The Cloud Generation, or Generation Z, was born starting in 1996. They are web-savvy, app-users, and do not remember a time before social media. Technology has been a part of their life since birth and followed them into the classroom and nearly every aspect of their personal lives.
Think about this for a minute. Generation Z is growing up not knowing what the world looked like before Google. They grew up with the ability to have their questions answered instantly - there are 3.8 million searches on Google every minute. Every day, they have access to the most information gathered in the history of the world.
Redefining the Process of Educating
The fundamental skills of today’s workforce have not necessarily changed. For a long time, we’ve been talking about problem solving, critical thinking, collaboration, creativity, and the ability to always learn. What has changed is the approach to educating and the questions we ask students.
Generation Z increasingly realizes that while a college degree is important to have a desirable career, hands-on experience often provides as valuable as classroom learning. They want these experiences from the beginning, courses that focus on entrepreneurship and the ability to design their own course of study.
What Problem do you Want to Solve?
One of the questions we still ask young students is, “what do you want to be when you grow up?” But, we don’t necessarily know what the jobs will be.
Generation Z increasingly realizes that while a college degree is important to having a desirable career, hands-on experience often provides as valuable as classroom learning
Based on what we know about the future and this generation, we should be asking students what problems they want to solve. Then we can ask them follow up questions: what are the knowledge, skills, and abilities you need to solve that problem? What do you need to learn to solve that problem? What research is missing? Who is solving the problem today?
Studies find that many in this generation aren’t motivated by career ladder advancement or financial gains. So, how can we create a higher education environment that gives them an opportunity to solve the problems they are passionate about in their own way, with familiar tools? They understand technology, computer science, the cloud, and how to access information.
A great example of this is Google Science Fair winner, Brittany Wenger. Brittany researched and discovered ways to lower the cost and raise the precision of breast cancer diagnoses. Her work made headlines and put her on TIME Magazine’s 30 under 30 list.

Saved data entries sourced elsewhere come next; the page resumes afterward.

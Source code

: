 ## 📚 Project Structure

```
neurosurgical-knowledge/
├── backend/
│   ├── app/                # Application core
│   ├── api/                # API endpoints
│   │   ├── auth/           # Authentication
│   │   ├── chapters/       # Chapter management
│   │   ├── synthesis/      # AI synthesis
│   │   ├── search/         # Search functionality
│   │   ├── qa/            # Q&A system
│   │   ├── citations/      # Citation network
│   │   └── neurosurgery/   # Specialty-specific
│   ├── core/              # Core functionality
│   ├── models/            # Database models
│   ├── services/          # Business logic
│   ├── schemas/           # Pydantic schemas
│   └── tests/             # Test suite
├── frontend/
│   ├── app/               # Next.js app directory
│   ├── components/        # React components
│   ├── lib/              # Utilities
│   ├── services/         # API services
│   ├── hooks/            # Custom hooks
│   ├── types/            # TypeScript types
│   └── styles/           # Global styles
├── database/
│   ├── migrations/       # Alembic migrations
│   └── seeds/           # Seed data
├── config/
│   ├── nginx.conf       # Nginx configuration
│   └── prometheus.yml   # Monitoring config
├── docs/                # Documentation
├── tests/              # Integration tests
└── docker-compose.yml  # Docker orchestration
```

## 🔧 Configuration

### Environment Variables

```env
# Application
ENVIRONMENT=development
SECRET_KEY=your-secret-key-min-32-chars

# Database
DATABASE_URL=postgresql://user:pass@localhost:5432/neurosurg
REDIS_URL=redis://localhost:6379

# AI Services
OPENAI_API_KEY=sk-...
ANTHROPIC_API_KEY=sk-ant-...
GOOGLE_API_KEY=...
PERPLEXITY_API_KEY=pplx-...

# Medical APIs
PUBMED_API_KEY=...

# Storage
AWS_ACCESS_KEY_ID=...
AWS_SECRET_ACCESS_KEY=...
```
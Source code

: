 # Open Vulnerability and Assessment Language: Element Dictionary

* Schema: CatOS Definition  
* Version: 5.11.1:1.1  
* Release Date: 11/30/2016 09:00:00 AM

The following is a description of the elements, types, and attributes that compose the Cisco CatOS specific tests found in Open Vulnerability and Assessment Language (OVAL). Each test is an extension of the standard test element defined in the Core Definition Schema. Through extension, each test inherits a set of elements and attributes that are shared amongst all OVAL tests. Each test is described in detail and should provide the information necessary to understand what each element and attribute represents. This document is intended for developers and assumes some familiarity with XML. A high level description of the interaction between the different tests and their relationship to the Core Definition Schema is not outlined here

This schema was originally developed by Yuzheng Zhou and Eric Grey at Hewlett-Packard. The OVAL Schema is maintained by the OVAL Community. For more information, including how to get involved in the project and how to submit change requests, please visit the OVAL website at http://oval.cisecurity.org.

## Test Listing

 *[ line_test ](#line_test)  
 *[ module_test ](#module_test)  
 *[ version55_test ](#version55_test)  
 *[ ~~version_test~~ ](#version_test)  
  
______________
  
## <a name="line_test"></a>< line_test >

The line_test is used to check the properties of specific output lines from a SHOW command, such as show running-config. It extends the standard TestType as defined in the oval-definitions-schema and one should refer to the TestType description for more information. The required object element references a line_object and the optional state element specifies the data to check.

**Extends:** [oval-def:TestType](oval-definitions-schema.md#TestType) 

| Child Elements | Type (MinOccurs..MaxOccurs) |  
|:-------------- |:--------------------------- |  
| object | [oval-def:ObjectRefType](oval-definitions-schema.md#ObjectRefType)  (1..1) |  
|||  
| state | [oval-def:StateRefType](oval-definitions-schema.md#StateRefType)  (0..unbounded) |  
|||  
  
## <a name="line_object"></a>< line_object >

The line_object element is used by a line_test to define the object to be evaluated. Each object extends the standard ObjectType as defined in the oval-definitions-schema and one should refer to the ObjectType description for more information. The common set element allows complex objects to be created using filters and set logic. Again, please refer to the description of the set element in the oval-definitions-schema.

The relevant part of her accomplishment is how she solved this problem. She literally picked up a college “How to Code 101” textbook, and taught herself how to program. After many attempts and failures, she began designing an artificial “neural network” that mimics the way a human brain operates. After 7.6 million trials, the program can effectively “learn” what harmful breast cancer cells look like, and then it can make diagnostic calls. Cloud4Cancer, the program she created, is 99 percent effective in detecting malignant cells.

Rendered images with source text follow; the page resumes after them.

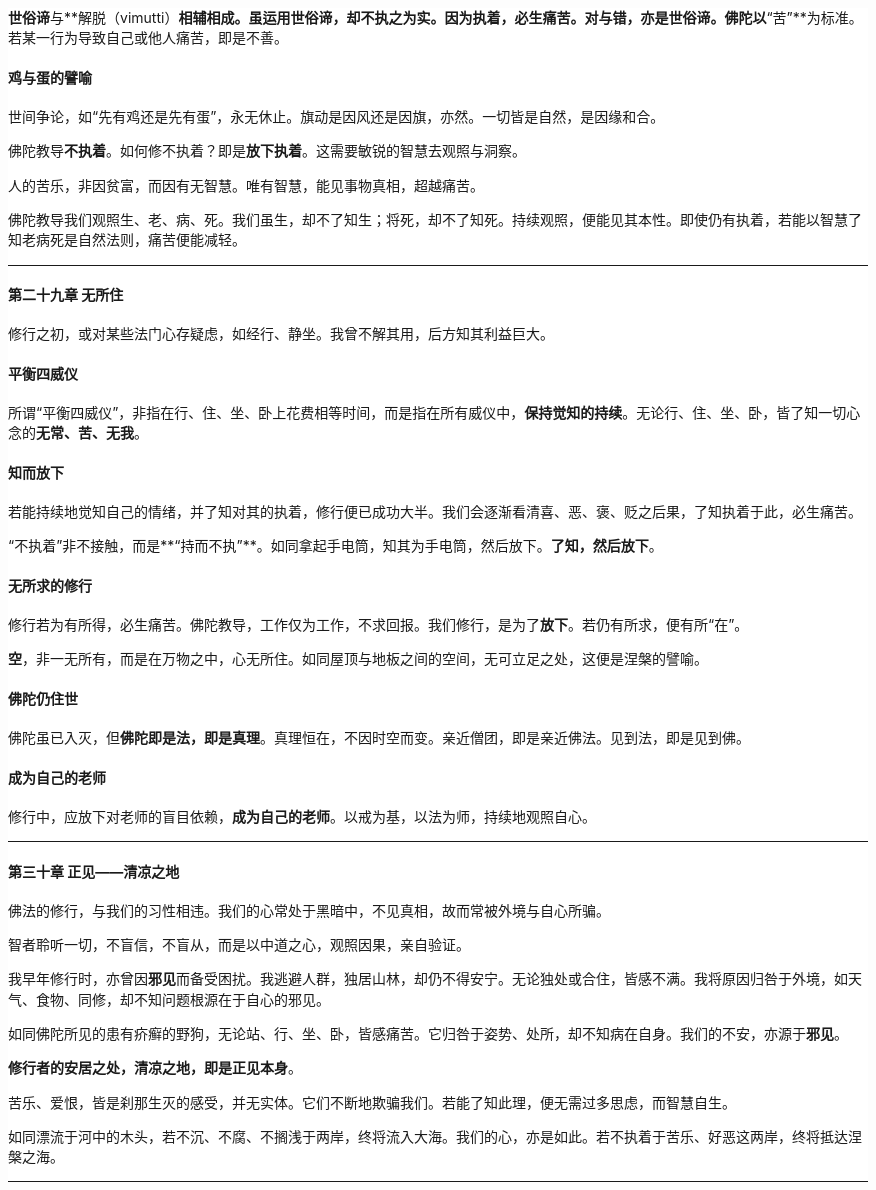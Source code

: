 **世俗谛**与**解脱（vimutti）**相辅相成。虽运用世俗谛，却不执之为实。因为执着，必生痛苦。对与错，亦是世俗谛。佛陀以**“苦”**为标准。若某一行为导致自己或他人痛苦，即是不善。

#### 鸡与蛋的譬喻

世间争论，如“先有鸡还是先有蛋”，永无休止。旗动是因风还是因旗，亦然。一切皆是自然，是因缘和合。

佛陀教导**不执着**。如何修不执着？即是**放下执着**。这需要敏锐的智慧去观照与洞察。

人的苦乐，非因贫富，而因有无智慧。唯有智慧，能见事物真相，超越痛苦。

佛陀教导我们观照生、老、病、死。我们虽生，却不了知生；将死，却不了知死。持续观照，便能见其本性。即使仍有执着，若能以智慧了知老病死是自然法则，痛苦便能减轻。

---

#### 第二十九章 无所住

修行之初，或对某些法门心存疑虑，如经行、静坐。我曾不解其用，后方知其利益巨大。

#### 平衡四威仪

所谓“平衡四威仪”，非指在行、住、坐、卧上花费相等时间，而是指在所有威仪中，**保持觉知的持续**。无论行、住、坐、卧，皆了知一切心念的**无常、苦、无我**。

#### 知而放下

若能持续地觉知自己的情绪，并了知对其的执着，修行便已成功大半。我们会逐渐看清喜、恶、褒、贬之后果，了知执着于此，必生痛苦。

“不执着”非不接触，而是**“持而不执”**。如同拿起手电筒，知其为手电筒，然后放下。**了知，然后放下**。

#### 无所求的修行

修行若为有所得，必生痛苦。佛陀教导，工作仅为工作，不求回报。我们修行，是为了**放下**。若仍有所求，便有所“在”。

**空**，非一无所有，而是在万物之中，心无所住。如同屋顶与地板之间的空间，无可立足之处，这便是涅槃的譬喻。

#### 佛陀仍住世

佛陀虽已入灭，但**佛陀即是法，即是真理**。真理恒在，不因时空而变。亲近僧团，即是亲近佛法。见到法，即是见到佛。

#### 成为自己的老师

修行中，应放下对老师的盲目依赖，**成为自己的老师**。以戒为基，以法为师，持续地观照自心。

---

#### 第三十章 正见——清凉之地

佛法的修行，与我们的习性相违。我们的心常处于黑暗中，不见真相，故而常被外境与自心所骗。

智者聆听一切，不盲信，不盲从，而是以中道之心，观照因果，亲自验证。

我早年修行时，亦曾因**邪见**而备受困扰。我逃避人群，独居山林，却仍不得安宁。无论独处或合住，皆感不满。我将原因归咎于外境，如天气、食物、同修，却不知问题根源在于自心的邪见。

如同佛陀所见的患有疥癣的野狗，无论站、行、坐、卧，皆感痛苦。它归咎于姿势、处所，却不知病在自身。我们的不安，亦源于**邪见**。

**修行者的安居之处，清凉之地，即是正见本身**。

苦乐、爱恨，皆是刹那生灭的感受，并无实体。它们不断地欺骗我们。若能了知此理，便无需过多思虑，而智慧自生。

如同漂流于河中的木头，若不沉、不腐、不搁浅于两岸，终将流入大海。我们的心，亦是如此。若不执着于苦乐、好恶这两岸，终将抵达涅槃之海。

---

The most amazing thing about this story, is Brittany started all this work when she was 17 years old. She used the cloud for research and showed how to use the power of the cloud solving big problems.
Where do We Go From Here?
We know the future isn’t about what you know but rather what you do with what you know. How can we use learning analytics to help build a generation of lifelong learners from the moment they enter higher education? Higher education institutions need to be able to leverage the enormous amount of data available to them to help students progress through their education. With the cloud, students should be able to know how they are doing, what they are learning, the sequence of what learning should be, and have strategies to reevaluate their approaches to what they learn and how they learn it.
Learning also cannot stop when institutions hand out diplomas. At the end of this academic year, universities will award almost two million bachelor’s degrees. What strategies will schools use to help students continue to build their knowledge, skills, and abilities? Will colleges take advantage of cloud-computing capabilities like AI to stay connected with students?
We need to constantly be redefining and expanding the way we take advantage of the cloud for the cloud generation.